The Box fired and separated the men from the boys as quickly as it separates the humerus from shoulder. The first day saw hammering after hammering. We all know Chopes is challenging, but seeing each of these gifted individuals unceremoniously bucked proved a fresh benchmark for us mortals. Each time someone was sent cart-wheeling across the Indian Ocean I respected and pitied them in equal measures.
Kerzy was on fire in the early rounds, taking on all and everything. While Jordy’s fin slashed heel stopped what was looking like a promising charge. The Brazilians saw a repeat of Bells with early departure of Gabs, who now drops out of the top ten, and Filipe, whose Queensland win keeps him at a precarious third. Slater finally showed signs of the greatness that puts him on covers with a magnificent 10, but he looked as if he barely had control over the bowling monster.

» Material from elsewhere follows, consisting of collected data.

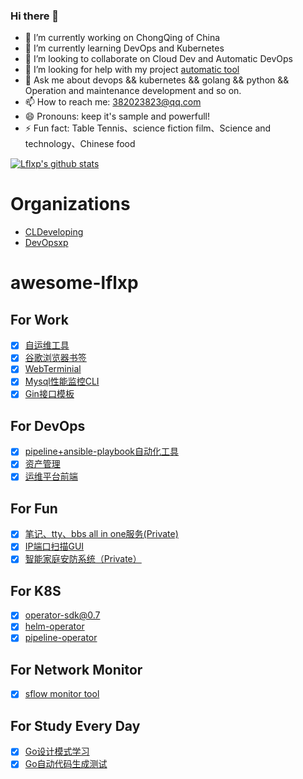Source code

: ### Hi there 👋

- 🔭 I’m currently working on ChongQing of China
- 🌱 I’m currently learning DevOps and Kubernetes
- 👯 I’m looking to collaborate on Cloud Dev and Automatic DevOps
- 🤔 I’m looking for help with my project [automatic tool](https://github.com/devopsxp/xp)
- 💬 Ask me about devops && kubernetes && golang && python && Operation and maintenance development and so on.
- 📫 How to reach me: 382023823@qq.com
- 😄 Pronouns: keep it's sample and powerfull!
- ⚡ Fun fact: Table Tennis、science fiction film、Science and technology、Chinese food

[![Lflxp's github stats](https://github-readme-stats.vercel.app/api?username=lflxp&show_icons=true&theme=dark)](https://github.com/lflxp/lflxp)

# Organizations

- [CLDeveloping](https://github.com/CLDeveloping)
- [DevOpsxp](https://github.com/devopsxp)

# awesome-lflxp

## For Work

- [x] [自运维工具](https://github.com/lflxp/showme)
- [x] [谷歌浏览器书签](https://github.com/CLDeveloping/chrome-bookmark)
- [x] [WebTerminial](https://github.com/lflxp/lflxp-tty)
- [x] [Mysql性能监控CLI](https://github.com/lflxp/lflxp-orzdba)
- [x] [Gin接口模板](https://github.com/lflxp/gin-template)

## For DevOps

- [x] [pipeline+ansible-playbook自动化工具](https://github.com/devopsxp/xp)
- [x] [资产管理](https://github.com/devopsxp/cmdb)
- [x] [运维平台前端](https://github.com/devopsxp/frontend )

## For Fun

- [x] [笔记、tty、bbs all in one服务(Private)](https://github.com/lflxp/lflxp-sync)
- [x] [IP端口扫描GUI](https://github.com/lflxp/lflxp-scan)
- [x] [智能家庭安防系统（Private）](https://github.com/lflxp/homeSecurity)

## For K8S

- [x] [operator-sdk@0.7](https://github.com/lflxp/cmdb-operator)
- [x] [helm-operator](https://github.com/devopsxp/helm-operator)
- [x] [pipeline-operator](https://github.com/devopsxp/pipeline-operator)

## For Network Monitor

- [x] [sflow monitor tool](https://github.com/lflxp/sflowtool)

## For Study Every Day

- [x] [Go设计模式学习](https://github.com/lflxp/Pattern)
- [x] [Go自动代码生成测试](https://github.com/lflxp/generate)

Moving back to the main break after the women showed the guys what could be done with a building swell, the WSL finally had something to be proud of. Carissa Moore fin drifted passed Gilmore and then took down Tyler Wright to snatch the event win.
Would the swell be enough to expunge the cheap feeling of the previous events? Yes sir it was. Gab’s title certain seems to have lit a fire under Adriano, but whether he can maintain this level of rampage remains to be seen. De Souza first squeaked passed Taj Burrows on home turf, while a flowing Florence did the same to an oddly stiff Nat Young.
In the first minutes of the final Adriano took it to Florence on a massive double overhead, finishing with a mighty airdrop floater (8.93) but the Hawaiian answered back on the very next wave with the most ambitious close-out floater never landed (7.00). After a series of swooping carves on a smaller wave he fell on the end section on his next wave too. De Souza countered with another 8.90, but ultimately John’s magnificent nine wasn’t enough to prevent Adriano from lifting the trophy and launching himself into the stratosphere on the points table.
So Adriano takes the top spot 8000 points ahead of second place Fanning and over twice the points of 8th place John John!
Who knows where this year is going as we head to Brazil and Adriano, Gabs and Filipe are on home turf. Although one things for certain – it’ll be one hell of a party.